--- The input Enclosed Below ---
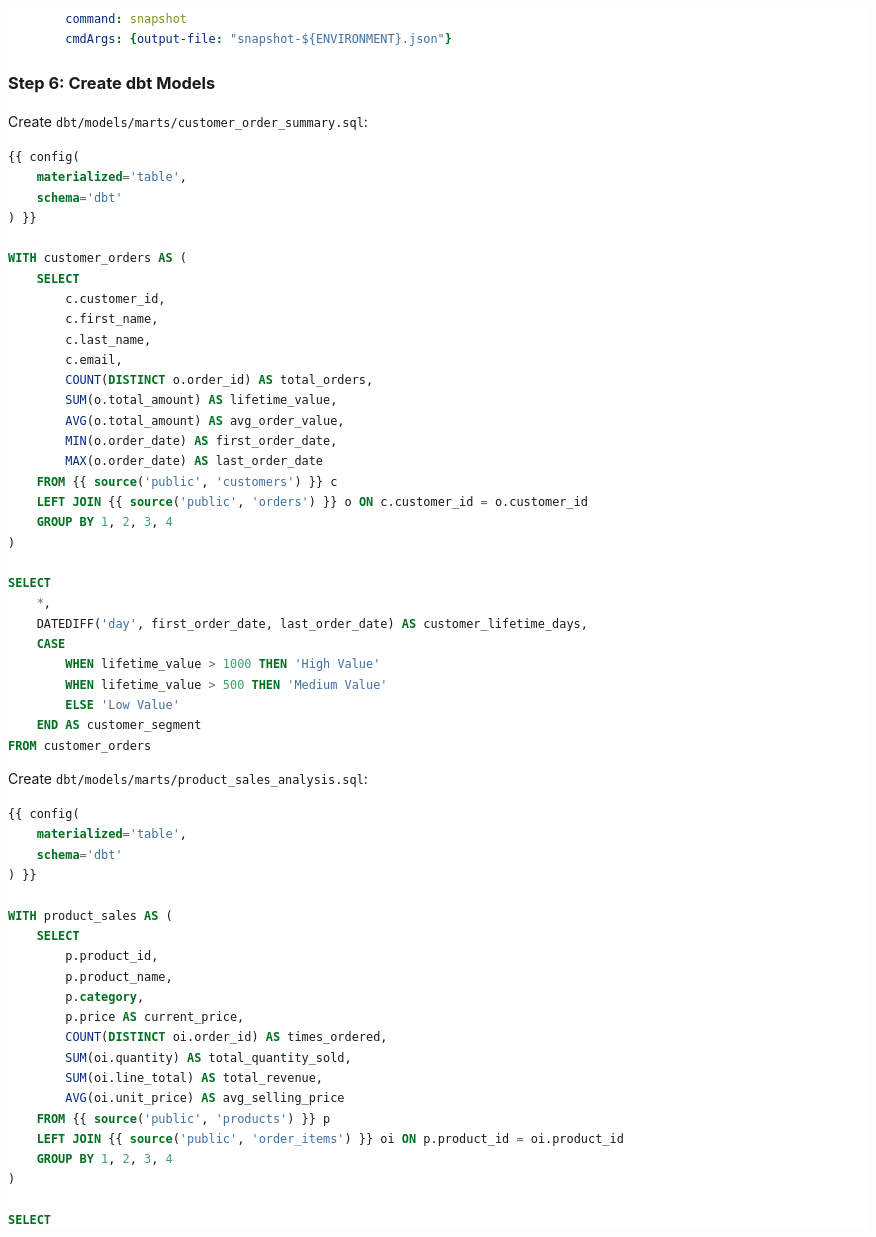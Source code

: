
 ```yaml
        command: snapshot
        cmdArgs: {output-file: "snapshot-${ENVIRONMENT}.json"}
```

### Step 6: Create dbt Models

Create `dbt/models/marts/customer_order_summary.sql`:

```sql
{{ config(
    materialized='table',
    schema='dbt'
) }}

WITH customer_orders AS (
    SELECT 
        c.customer_id,
        c.first_name,
        c.last_name,
        c.email,
        COUNT(DISTINCT o.order_id) AS total_orders,
        SUM(o.total_amount) AS lifetime_value,
        AVG(o.total_amount) AS avg_order_value,
        MIN(o.order_date) AS first_order_date,
        MAX(o.order_date) AS last_order_date
    FROM {{ source('public', 'customers') }} c
    LEFT JOIN {{ source('public', 'orders') }} o ON c.customer_id = o.customer_id
    GROUP BY 1, 2, 3, 4
)

SELECT 
    *,
    DATEDIFF('day', first_order_date, last_order_date) AS customer_lifetime_days,
    CASE 
        WHEN lifetime_value > 1000 THEN 'High Value'
        WHEN lifetime_value > 500 THEN 'Medium Value'
        ELSE 'Low Value'
    END AS customer_segment
FROM customer_orders
```

Create `dbt/models/marts/product_sales_analysis.sql`:

```sql
{{ config(
    materialized='table',
    schema='dbt'
) }}

WITH product_sales AS (
    SELECT 
        p.product_id,
        p.product_name,
        p.category,
        p.price AS current_price,
        COUNT(DISTINCT oi.order_id) AS times_ordered,
        SUM(oi.quantity) AS total_quantity_sold,
        SUM(oi.line_total) AS total_revenue,
        AVG(oi.unit_price) AS avg_selling_price
    FROM {{ source('public', 'products') }} p
    LEFT JOIN {{ source('public', 'order_items') }} oi ON p.product_id = oi.product_id
    GROUP BY 1, 2, 3, 4
)

SELECT 
```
--- End of Enclosed The input ---
Prompt =
Could you copy every record above exactly, leaving out the pictures?

Written solution =
Source code

:
 ```yaml
        command: snapshot
        cmdArgs: {output-file: "snapshot-${ENVIRONMENT}.json"}
```

### Step 6: Create dbt Models

Create `dbt/models/marts/customer_order_summary.sql`:

```sql
{{ config(
    materialized='table',
    schema='dbt'
) }}

WITH customer_orders AS (
    SELECT 
        c.customer_id,
        c.first_name,
        c.last_name,
        c.email,
        COUNT(DISTINCT o.order_id) AS total_orders,
        SUM(o.total_amount) AS lifetime_value,
        AVG(o.total_amount) AS avg_order_value,
        MIN(o.order_date) AS first_order_date,
        MAX(o.order_date) AS last_order_date
    FROM {{ source('public', 'customers') }} c
    LEFT JOIN {{ source('public', 'orders') }} o ON c.customer_id = o.customer_id
    GROUP BY 1, 2, 3, 4
)

SELECT 
    *,
    DATEDIFF('day', first_order_date, last_order_date) AS customer_lifetime_days,
    CASE 
        WHEN lifetime_value > 1000 THEN 'High Value'
        WHEN lifetime_value > 500 THEN 'Medium Value'
        ELSE 'Low Value'
    END AS customer_segment
FROM customer_orders
```

Create `dbt/models/marts/product_sales_analysis.sql`:

```sql
{{ config(
    materialized='table',
    schema='dbt'
) }}

WITH product_sales AS (
    SELECT 
        p.product_id,
        p.product_name,
        p.category,
        p.price AS current_price,
        COUNT(DISTINCT oi.order_id) AS times_ordered,
        SUM(oi.quantity) AS total_quantity_sold,
        SUM(oi.line_total) AS total_revenue,
        AVG(oi.unit_price) AS avg_selling_price
    FROM {{ source('public', 'products') }} p
    LEFT JOIN {{ source('public', 'order_items') }} oi ON p.product_id = oi.product_id
    GROUP BY 1, 2, 3, 4
)

SELECT 
```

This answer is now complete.